→ **Exercise description**
Your task is to repeat the lines below exactly, excluding any pictures they contain.

(Items from a dataset)
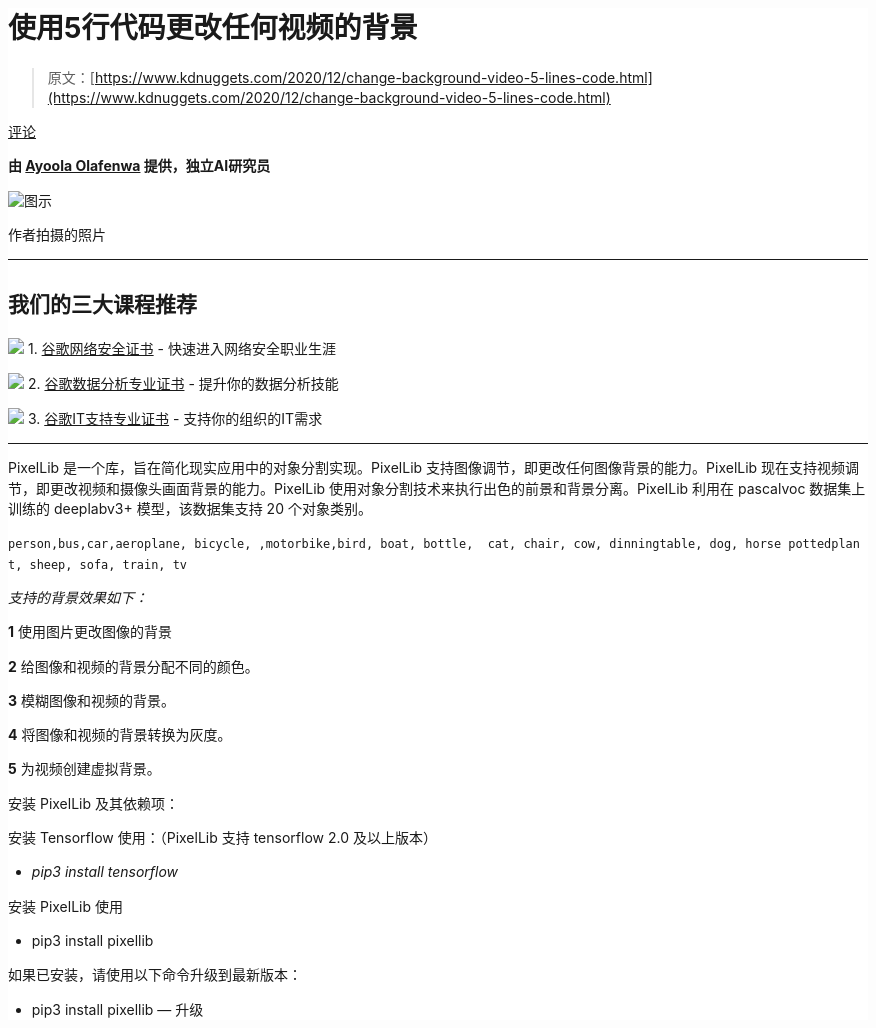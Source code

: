 # 使用5行代码更改任何视频的背景

> 原文：[https://www.kdnuggets.com/2020/12/change-background-video-5-lines-code.html](https://www.kdnuggets.com/2020/12/change-background-video-5-lines-code.html)

[评论](#comments)

**由 [Ayoola Olafenwa](https://www.linkedin.com/in/ayoola-olafenwa-003b901a9/) 提供，独立AI研究员**

![图示](../Images/c90ef44af509ee9620dd55a0fd935595.png)

作者拍摄的照片

* * *

## 我们的三大课程推荐

![](../Images/0244c01ba9267c002ef39d4907e0b8fb.png) 1\. [谷歌网络安全证书](https://www.kdnuggets.com/google-cybersecurity) - 快速进入网络安全职业生涯

![](../Images/e225c49c3c91745821c8c0368bf04711.png) 2\. [谷歌数据分析专业证书](https://www.kdnuggets.com/google-data-analytics) - 提升你的数据分析技能

![](../Images/0244c01ba9267c002ef39d4907e0b8fb.png) 3\. [谷歌IT支持专业证书](https://www.kdnuggets.com/google-itsupport) - 支持你的组织的IT需求

* * *

PixelLib 是一个库，旨在简化现实应用中的对象分割实现。PixelLib 支持图像调节，即更改任何图像背景的能力。PixelLib 现在支持视频调节，即更改视频和摄像头画面背景的能力。PixelLib 使用对象分割技术来执行出色的前景和背景分离。PixelLib 利用在 pascalvoc 数据集上训练的 deeplabv3+ 模型，该数据集支持 20 个对象类别。

```py
person,bus,car,aeroplane, bicycle, ,motorbike,bird, boat, bottle,  cat, chair, cow, dinningtable, dog, horse pottedplant, sheep, sofa, train, tv
```

*支持的背景效果如下：*

**1** 使用图片更改图像的背景

**2** 给图像和视频的背景分配不同的颜色。

**3** 模糊图像和视频的背景。

**4** 将图像和视频的背景转换为灰度。

**5** 为视频创建虚拟背景。

安装 PixelLib 及其依赖项：

安装 Tensorflow 使用：（PixelLib 支持 tensorflow 2.0 及以上版本）

+   *pip3 install tensorflow*

安装 PixelLib 使用

+   pip3 install pixellib

如果已安装，请使用以下命令升级到最新版本：

+   pip3 install pixellib — 升级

→ **Response**
Source code

: # 使用5行代码更改任何视频的背景

> 原文：[https://www.kdnuggets.com/2020/12/change-background-video-5-lines-code.html](https://www.kdnuggets.com/2020/12/change-background-video-5-lines-code.html)

[评论](#comments)

**由 [Ayoola Olafenwa](https://www.linkedin.com/in/ayoola-olafenwa-003b901a9/) 提供，独立AI研究员**

![图示](../Images/c90ef44af509ee9620dd55a0fd935595.png)

作者拍摄的照片

* * *

## 我们的三大课程推荐

![](../Images/0244c01ba9267c002ef39d4907e0b8fb.png) 1\. [谷歌网络安全证书](https://www.kdnuggets.com/google-cybersecurity) - 快速进入网络安全职业生涯

![](../Images/e225c49c3c91745821c8c0368bf04711.png) 2\. [谷歌数据分析专业证书](https://www.kdnuggets.com/google-data-analytics) - 提升你的数据分析技能

![](../Images/0244c01ba9267c002ef39d4907e0b8fb.png) 3\. [谷歌IT支持专业证书](https://www.kdnuggets.com/google-itsupport) - 支持你的组织的IT需求

* * *

PixelLib 是一个库，旨在简化现实应用中的对象分割实现。PixelLib 支持图像调节，即更改任何图像背景的能力。PixelLib 现在支持视频调节，即更改视频和摄像头画面背景的能力。PixelLib 使用对象分割技术来执行出色的前景和背景分离。PixelLib 利用在 pascalvoc 数据集上训练的 deeplabv3+ 模型，该数据集支持 20 个对象类别。

```py
person,bus,car,aeroplane, bicycle, ,motorbike,bird, boat, bottle,  cat, chair, cow, dinningtable, dog, horse pottedplant, sheep, sofa, train, tv
```

*支持的背景效果如下：*

**1** 使用图片更改图像的背景

**2** 给图像和视频的背景分配不同的颜色。

**3** 模糊图像和视频的背景。

**4** 将图像和视频的背景转换为灰度。

**5** 为视频创建虚拟背景。

安装 PixelLib 及其依赖项：

安装 Tensorflow 使用：（PixelLib 支持 tensorflow 2.0 及以上版本）

+   *pip3 install tensorflow*

安装 PixelLib 使用

+   pip3 install pixellib

如果已安装，请使用以下命令升级到最新版本：

+   pip3 install pixellib — 升级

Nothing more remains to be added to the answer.